Acquiers la sagesse

« Acquiers la sagesse, acquiers l’intelligence » (Pr 4, 5), tel est le commandement que l’Ecriture adresse à chacun d’entre nous ce matin. Cet appel à rechercher et à acquérir la sagesse est rappelé, ruminé, mis en question, réinterprété et maintenu dans toute l’Ecriture, tant dans l’Ancien Testament (en particulier dans le livre des Proverbes, dans certains Psaumes, dans le livre de Job et celui de l’Ecclésiaste) que dans le Nouveau Testament où les apôtres dans les épîtres affirment que nous devons grandir dans la sagesse que Dieu nous donne en Christ par son esprit. Ainsi l’apôtre écrit aux Colossiens (nous y reviendrons) : Que la parole du Christ habite pleinement en vous et vous enrichisse de toute sagesse (Col 3, 16). Le Christ lui-même fut plein de sagesse : dès son enfance, l’Evangile dit de lui qu’il était rempli de sagesse (Luc 2, 40) et puis durant son ministère, sa sagesse étonnait ses contemporains comme le souligne Matthieu : Jésus se rendit dans sa patrie et se mit à enseigner dans leur synagogue, de telle sorte que [les Juifs de Nazareth, ses compatriotes] étaient étonnés et disaient : D’où lui vien[t] cette sagesse ? (Mt 13, 54-54).
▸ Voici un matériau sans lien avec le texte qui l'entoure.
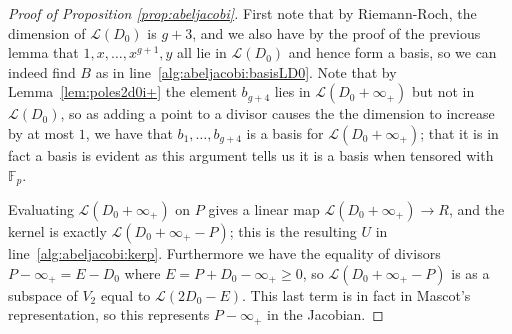 \documentclass[12pt]{article}
\newcommand{\Lcal}{\mathcal{L}}
\newcommand{\F}{\mathbb{F}}
\theoremstyle{plain}
\theoremstyle{definition}
\theoremstyle{remark}
\begin{document}
\begin{proof}[Proof of Proposition \ref{prop:abeljacobi}]
First note that by Riemann-Roch, the dimension of $\Lcal(D_0)$ is $g + 3$, and we also have by the proof of the previous lemma that $1,x,\dots,x^{g+1},y$ all lie in $\Lcal(D_0)$ and hence form a basis, so we can indeed find $B$ as in line~\ref{alg:abeljacobi:basisLD0}. Note that by Lemma~\ref{lem:poles2d0i+} the element $b_{g+4}$ lies in $\Lcal(D_0 + \infty_+)$ but not in $\Lcal(D_0)$, so as adding a point to a divisor causes the the dimension to increase by at most $1$, we have that $b_1,\dots,b_{g+4}$ is a basis for $\Lcal(D_0 + \infty_+)$; that it is in fact a basis is evident as this argument tells us it is a basis when tensored with $\F_p$.

Evaluating $\Lcal(D_0 + \infty_+)$ on $P$ gives a linear map $\Lcal(D_0 + \infty_+) \to R$, and the kernel is exactly $\Lcal(D_0 + \infty_+ - P)$; this is the resulting $U$ in line~\ref{alg:abeljacobi:kerp}. Furthermore we have the equality of divisors $P-\infty_+ = E - D_0$ where $E = P + D_0 - \infty_+ \geq 0$, so $\Lcal(D_0 + \infty_+ - P)$ is as a subspace of $V_2$ equal to $\Lcal(2D_0 - E)$. This last term is in fact in Mascot's representation, so this represents $P-\infty_+$ in the Jacobian.
\end{proof}
\end{document}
La sagesse n’est donc ni l’apanage des peuples du monde – on parle de sagesse de l’Inde, de la Chine, d’Amérique etc. – ni de la philosophie humaine – qui est l’amour de sagesse. Non il y a une sagesse provenant de Dieu, une sagesse propre à la foi, et cette sagesse fait partie de notre patrimoine spirituel, de l’héritage que Dieu nous accorde en Christ et que nous devons donc chercher à posséder, à « acquérir » comme dit notre texte, à vivre.

Notons d’ailleurs d’emblée une dimension capitale de la sagesse : en hébreu, comme en grec et comme en français, les termes qui désignent la sagesse ont une connotation pratique indéniable, première. L’on reconnaît un sage à sa vie. Il a certes une connaissance importante mais cette connaissance s’épanouit et informe toute son existence, tant ses relations avec Dieu que celles qu’il entretient avec lui-même et avec ses semblables. De sorte que la sagesse désigne un mode d’existence concrète, un genre de vie vécue, elle est toujours incarnée ou elle n’est qu’une prétention à la sagesse, qu’une sagesse d’école et de papier, qu’une pseudo-sagesse. Et cela doit nous rappeler que la foi chrétienne ne saurait être une affaire purement doctrinale. Il ne s’agit pas seulement pour nous d’adhérer aux « bonnes » croyances, aux « bonnes » idées religieuses, même à la justification par la foi seule ! Nous devons, nous chrétiens, être de ceux qui vivent par la foi. Le juste vivra par la foi nous dit le prophète Habaquq repris par l’apôtre Paul. L’appel à acquérir la sagesse est donc d’abord pour nous le rappel que la foi chrétienne doit imprégner toute notre vie. Et de fait, le « christianisme » n’est pas le nom originel de notre foi. Selon les Actes des Apôtres, en effet, les premiers disciples du Christ suivaient ce qu’ils appelaient eux-mêmes « la Voie », le chemin, odos en grec. La foi en Jésus-Christ est en effet une manière de cheminer dans l’existence et cette voie, notre voie, est une sagesse.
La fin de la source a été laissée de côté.